▸ Directions: Among the lines below, return each one that contains the word "conversion".
━━ Supplied material ━━
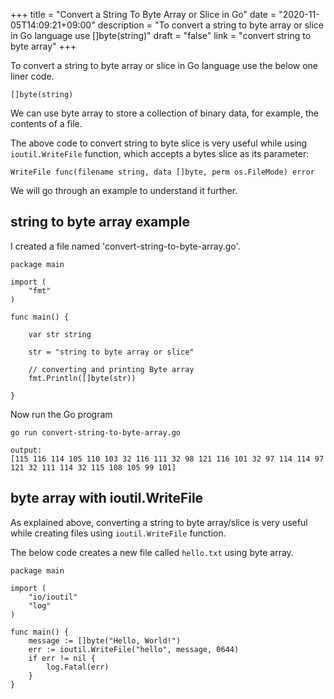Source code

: +++
title = "Convert a String To Byte Array or Slice in Go"
date = "2020-11-05T14:09:21+09:00"
description = "To convert a string to byte array or slice in Go language use []byte(string)"
draft = "false"
link = "convert string to byte array"
+++

To convert a string to byte array or slice in Go language use the below one liner code.

```
[]byte(string)
```

We can use byte array to store a collection of binary data, for example, the contents of a file.

The above code to convert string to byte slice is very useful while using `ioutil.WriteFile` function, which accepts a bytes slice as its parameter:

```
WriteFile func(filename string, data []byte, perm os.FileMode) error
```

We will go through an example to understand it further.

## string to byte array example

I created a file named 'convert-string-to-byte-array.go'.

```
package main

import (
	"fmt"
)

func main() {

	var str string

	str = "string to byte array or slice"

	// converting and printing Byte array
	fmt.Println([]byte(str))

}
```

Now run the Go program

```
go run convert-string-to-byte-array.go

output:
[115 116 114 105 110 103 32 116 111 32 98 121 116 101 32 97 114 114 97 121 32 111 114 32 115 108 105 99 101]
```

## byte array with ioutil.WriteFile

As explained above, converting a string to byte array/slice is very useful while creating files using `ioutil.WriteFile` function.

The below code creates a new file called `hello.txt` using byte array.

```
package main

import (
	"io/ioutil"
	"log"
)

func main() {
	message := []byte("Hello, World!")
	err := ioutil.WriteFile("hello", message, 0644)
	if err != nil {
		log.Fatal(err)
	}
}
```
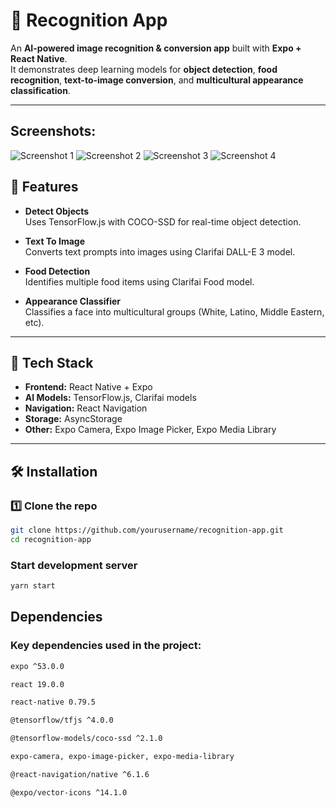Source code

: # 🤖 Recognition App

An **AI-powered image recognition & conversion app** built with **Expo + React Native**.  
It demonstrates deep learning models for **object detection**, **food recognition**, **text-to-image conversion**, and **multicultural appearance classification**.

---
## Screenshots:

![Screenshot 1](./assets/screenshots/screenshot-1.jpg)
![Screenshot 2](./assets/screenshots/screenshot-2.jpg)
![Screenshot 3](./assets/screenshots/screenshot-3.jpg)
![Screenshot 4](./assets/screenshots/screenshot-4.jpg)


## 📱 Features

- **Detect Objects**  
  Uses TensorFlow.js with COCO-SSD for real-time object detection.

- **Text To Image**  
  Converts text prompts into images using Clarifai DALL-E 3 model.

- **Food Detection**  
  Identifies multiple food items using Clarifai Food model.

- **Appearance Classifier**  
  Classifies a face into multicultural groups (White, Latino, Middle Eastern, etc).

---

## 🚀 Tech Stack

- **Frontend:** React Native + Expo  
- **AI Models:** TensorFlow.js, Clarifai models  
- **Navigation:** React Navigation  
- **Storage:** AsyncStorage  
- **Other:** Expo Camera, Expo Image Picker, Expo Media Library  

---

## 🛠 Installation

### 1️⃣ Clone the repo
```bash
git clone https://github.com/yourusername/recognition-app.git
cd recognition-app
```

### Start development server

```bash 
yarn start
```


## Dependencies

### Key dependencies used in the project:

```bash
expo ^53.0.0

react 19.0.0

react-native 0.79.5

@tensorflow/tfjs ^4.0.0

@tensorflow-models/coco-ssd ^2.1.0

expo-camera, expo-image-picker, expo-media-library

@react-navigation/native ^6.1.6

@expo/vector-icons ^14.1.0
```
━━━
▸ Task result:
An **AI-powered image recognition & conversion app** built with **Expo + React Native**.  
It demonstrates deep learning models for **object detection**, **food recognition**, **text-to-image conversion**, and **multicultural appearance classification**.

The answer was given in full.